The bonds funded various technology, safety, facility, and energy-related projects.
Market Conditions and Transaction Strategy Highlights:
Due to geopolitical conflicts, impasse in Washington (related to House Speaker voting indecision), uncertainty regarding possible FOMC actions, continued fund outflows, and increased municipal supply, the market experienced ongoing volatility.
In particular, a significant volume of financings were scheduled to price during the week of November 6th, to steer clear of the November 1st FOMC meeting. The State’s GO Bonds were also initially scheduled to price during the week of November 6th. However, OST, SWS, and the MA collaborated on a strategy to evaluate, as a de-risking strategy, the relative merits of pricing during the week of October 30th. Among other factors, the primary risk was the potential for an FOMC rate increase (in addition to the possibility of the US Treasury needing to increase borrowing in the near-term).
SWS provided the OST with on-going market updates including data-driven insights regarding the probability of a rate increase.
Pricing Performance and Results
Due to the anticipatory strategic approach, excellent credit attributes, and SWS’ extensive investor relationships, OST had the agility to accelerate the pricing.

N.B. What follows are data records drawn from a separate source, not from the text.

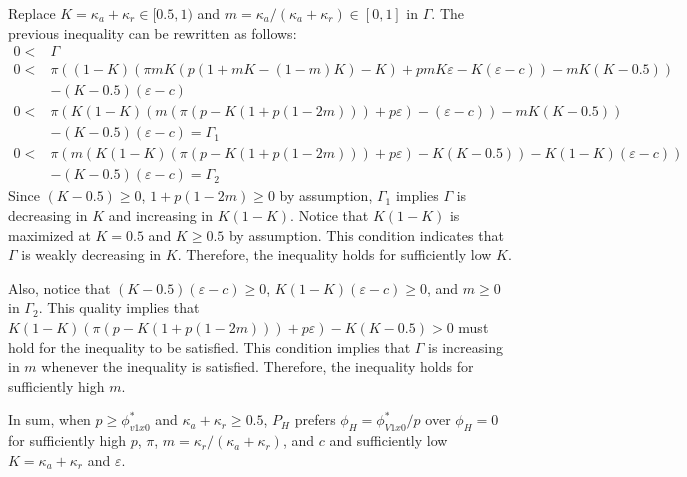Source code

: \par Replace $K = \kappa_a + \kappa_r \in [0.5,1)$ and $m = \kappa_a/(\kappa_a+\kappa_r) \in [0,1]$ in $\Gamma$. The previous inequality can be rewritten as follows:
\begin{align*}
0 <& \Gamma  \\
0 <& \pi ( (1-K)(\pi mK(p(1+mK-(1-m)K)-K)+pmK\varepsilon-K(\varepsilon-c)) - mK(K-0.5) ) \\ &- (K-0.5)(\varepsilon-c) \\
0 <&\pi( K(1-K)(m(\pi(p-K(1+p(1-2m))) + p\varepsilon) - (\varepsilon-c)) - mK(K-0.5)) \\ &- (K-0.5)(\varepsilon-c) = \Gamma_{1}\\
0 <&\pi( m(K(1-K)(\pi(p-K(1+p(1-2m))) + p\varepsilon) - K(K-0.5)) - K(1-K)(\varepsilon-c) ) \\ &- (K-0.5)(\varepsilon-c) = \Gamma_{2}
\end{align*}
\noindent Since $(K-0.5)\geq0$, $1+p(1-2m)\geq 0$ by assumption, $\Gamma_{1}$ implies $\Gamma$ is decreasing in $K$ and increasing in $K(1-K)$. Notice that $K(1-K)$ is maximized at $K=0.5$ and $K\geq0.5$ by assumption. This condition indicates that $\Gamma$ is weakly decreasing in $K$. Therefore, the inequality holds for sufficiently low $K$. 

\par Also, notice that $(K-0.5)(\varepsilon-c)\geq0$, $K(1-K)(\varepsilon-c)\geq 0$, and $m\geq0$ in $\Gamma_2$. This quality implies that $K(1-K)(\pi(p-K(1+p(1-2m))) + p\varepsilon) - K(K-0.5)>0$ must hold for the inequality to be satisfied. This condition implies that $\Gamma$ is increasing in $m$ whenever the inequality is satisfied. Therefore, the inequality holds for sufficiently high $m$.

\par In sum, when $p \geq \phi^*_{v1x0}$ and $\kappa_a+\kappa_r \geq 0.5$, $P_H$ prefers $\phi_H=\phi^*_{V1x0}/p$ over $\phi_H=0$ for sufficiently high $p$, $\pi$, $m = \kappa_r/(\kappa_a+\kappa_r)$, and $c$ and sufficiently low $K = \kappa_a + \kappa_r$ and $\varepsilon$.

SWS recommended, and OST agreed, to price the GO bonds on October 31st, subject to opening market conditions.
SWS generated over $955 million retail and institutional orders, including 20 new investors (who are not reported holders), on both tax-exempt and taxable bonds, with subscription levels of tax-exempt bonds ranging from 1.7x to 10.9x.
As a result of this exceptional generated demand, SWS was able to decrease spreads by up to 11 basis points on the longer tax-exempt maturities.
SWS was honored to have led this important financing and to execute the successful strategy for the State and its stakeholders.